Thanks to its Perspecta acquisition, Peraton can tout itself as the winner of a much-anticipated $2.7 billion cloud computing migration contract with the Homeland Security Department.

While bids were due in February, the newly-merged and recasted Peraton can tout itself (for now) as the winner of a much-anticipated cloud computing migration contract with the Homeland Security Department.

DHS on Wednesday awarded the potential 10-year, $2.7 billion contract to a proposal submitted by the legacy Perspecta company that combined with Peraton three months after the deadline for bid submissions.

The award notice says work will take place over a five-year base period, followed by a three-year option period and another two-year option.

Known by the acronym DCCO, the single-award Data Center and Optimization Support Services contract was pursued by seven bidders including Peraton/Perspecta and took place as a three-phase competition with a down-select after each round.
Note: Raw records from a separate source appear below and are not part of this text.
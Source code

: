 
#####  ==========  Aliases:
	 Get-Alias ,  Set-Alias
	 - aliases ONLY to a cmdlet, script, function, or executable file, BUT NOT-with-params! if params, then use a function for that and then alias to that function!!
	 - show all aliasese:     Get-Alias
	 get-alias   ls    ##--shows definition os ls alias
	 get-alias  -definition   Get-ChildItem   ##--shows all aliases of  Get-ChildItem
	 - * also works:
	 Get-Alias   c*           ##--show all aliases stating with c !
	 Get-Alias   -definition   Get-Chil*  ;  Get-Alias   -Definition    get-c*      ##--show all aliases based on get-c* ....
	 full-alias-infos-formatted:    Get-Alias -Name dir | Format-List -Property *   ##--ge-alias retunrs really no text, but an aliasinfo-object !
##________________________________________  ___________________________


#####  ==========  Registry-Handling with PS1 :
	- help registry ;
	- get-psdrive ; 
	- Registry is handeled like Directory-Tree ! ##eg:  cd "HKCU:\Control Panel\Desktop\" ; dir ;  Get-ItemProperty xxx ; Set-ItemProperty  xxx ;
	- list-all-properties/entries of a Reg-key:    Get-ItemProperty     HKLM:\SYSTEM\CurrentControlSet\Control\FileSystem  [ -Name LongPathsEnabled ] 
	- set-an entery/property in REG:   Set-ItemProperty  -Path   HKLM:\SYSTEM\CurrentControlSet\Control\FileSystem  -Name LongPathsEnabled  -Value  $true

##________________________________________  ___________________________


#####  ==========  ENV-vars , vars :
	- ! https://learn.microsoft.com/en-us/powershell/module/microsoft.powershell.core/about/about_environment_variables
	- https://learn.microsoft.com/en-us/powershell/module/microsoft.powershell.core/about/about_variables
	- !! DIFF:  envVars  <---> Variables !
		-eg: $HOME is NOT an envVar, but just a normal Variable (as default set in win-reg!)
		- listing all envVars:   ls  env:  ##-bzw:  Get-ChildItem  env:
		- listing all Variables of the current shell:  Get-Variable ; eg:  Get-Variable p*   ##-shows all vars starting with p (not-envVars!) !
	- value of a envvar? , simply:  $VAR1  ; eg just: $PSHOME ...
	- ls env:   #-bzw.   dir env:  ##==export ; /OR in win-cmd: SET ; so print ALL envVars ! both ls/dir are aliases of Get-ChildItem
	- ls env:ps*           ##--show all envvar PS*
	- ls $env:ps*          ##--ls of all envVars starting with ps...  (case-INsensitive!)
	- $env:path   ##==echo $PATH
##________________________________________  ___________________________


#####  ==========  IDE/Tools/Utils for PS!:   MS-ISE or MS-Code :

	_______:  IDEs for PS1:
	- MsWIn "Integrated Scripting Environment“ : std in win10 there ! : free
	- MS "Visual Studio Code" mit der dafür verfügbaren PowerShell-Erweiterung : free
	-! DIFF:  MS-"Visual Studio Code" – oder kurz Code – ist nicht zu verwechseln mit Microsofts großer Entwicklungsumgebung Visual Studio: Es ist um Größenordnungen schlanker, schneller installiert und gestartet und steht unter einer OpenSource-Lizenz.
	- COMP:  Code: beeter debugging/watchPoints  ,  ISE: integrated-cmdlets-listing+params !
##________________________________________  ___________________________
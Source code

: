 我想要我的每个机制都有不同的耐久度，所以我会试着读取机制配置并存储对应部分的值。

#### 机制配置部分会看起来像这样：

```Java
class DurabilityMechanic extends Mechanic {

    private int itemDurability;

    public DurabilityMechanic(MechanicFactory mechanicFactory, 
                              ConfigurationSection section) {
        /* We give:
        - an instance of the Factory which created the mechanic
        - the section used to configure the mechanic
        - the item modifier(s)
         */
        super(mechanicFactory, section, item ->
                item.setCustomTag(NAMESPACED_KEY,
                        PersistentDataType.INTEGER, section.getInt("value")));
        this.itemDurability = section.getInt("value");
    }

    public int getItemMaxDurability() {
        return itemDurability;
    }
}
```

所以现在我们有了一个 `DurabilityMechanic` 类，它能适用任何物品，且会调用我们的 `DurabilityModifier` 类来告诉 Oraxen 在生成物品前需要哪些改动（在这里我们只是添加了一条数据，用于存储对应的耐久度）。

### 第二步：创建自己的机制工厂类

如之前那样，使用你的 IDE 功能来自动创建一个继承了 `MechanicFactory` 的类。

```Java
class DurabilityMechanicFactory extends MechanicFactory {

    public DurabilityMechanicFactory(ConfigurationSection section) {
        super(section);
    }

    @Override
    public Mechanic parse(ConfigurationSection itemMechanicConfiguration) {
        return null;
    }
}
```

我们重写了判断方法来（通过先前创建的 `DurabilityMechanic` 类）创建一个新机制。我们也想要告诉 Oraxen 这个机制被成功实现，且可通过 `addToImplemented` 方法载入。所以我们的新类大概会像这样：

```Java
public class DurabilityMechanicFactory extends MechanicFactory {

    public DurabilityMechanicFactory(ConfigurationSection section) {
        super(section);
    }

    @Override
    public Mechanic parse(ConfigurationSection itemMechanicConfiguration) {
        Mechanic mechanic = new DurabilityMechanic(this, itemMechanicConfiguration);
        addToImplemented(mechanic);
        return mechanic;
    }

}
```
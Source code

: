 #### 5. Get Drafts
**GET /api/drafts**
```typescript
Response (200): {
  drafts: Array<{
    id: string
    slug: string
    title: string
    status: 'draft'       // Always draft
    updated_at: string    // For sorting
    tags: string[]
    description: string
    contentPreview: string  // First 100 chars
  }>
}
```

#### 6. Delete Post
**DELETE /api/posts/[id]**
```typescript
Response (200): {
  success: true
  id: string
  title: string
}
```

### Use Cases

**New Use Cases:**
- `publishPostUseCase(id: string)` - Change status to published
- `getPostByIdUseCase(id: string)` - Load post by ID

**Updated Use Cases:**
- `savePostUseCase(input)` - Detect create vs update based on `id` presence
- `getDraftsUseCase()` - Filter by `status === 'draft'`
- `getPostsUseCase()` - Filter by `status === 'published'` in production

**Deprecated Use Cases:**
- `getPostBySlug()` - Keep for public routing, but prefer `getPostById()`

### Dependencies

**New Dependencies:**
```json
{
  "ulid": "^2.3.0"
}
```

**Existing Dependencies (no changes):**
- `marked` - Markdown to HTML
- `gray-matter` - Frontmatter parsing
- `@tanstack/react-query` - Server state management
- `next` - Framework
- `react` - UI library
The other six competitors have the option to protest pending DHS' post-award debriefing and explanation.

DHS currently has two main data centers that house its IT and other assets, aptly named Data Center 1 and Data Center 2.

Peraton will first migrate everything in Data Center 1 to the new environment, then focus attention on D Data Center 2. Perspecta is the current manager of Data Center 2, while General Dynamics IT is the contractor for Data Center 1.

Herndon, Virginia-headquartered Peraton has been tasked with helping DHS manage a hybrid computing environment that includes a data center, colocation sites, and commercial and private cloud computing services. DHS also seeks to automate, optimize and modernize that environment.

The general idea is for a systems integrator like Peraton to manage that setup with the involvement of cloud hosting providers and other software vendors.

Both unclassified and classified IT systems, data and applications will be housed in that environment as the department seeks to move to a mix of data center-based hosting and infrastructure-as-a-service platforms.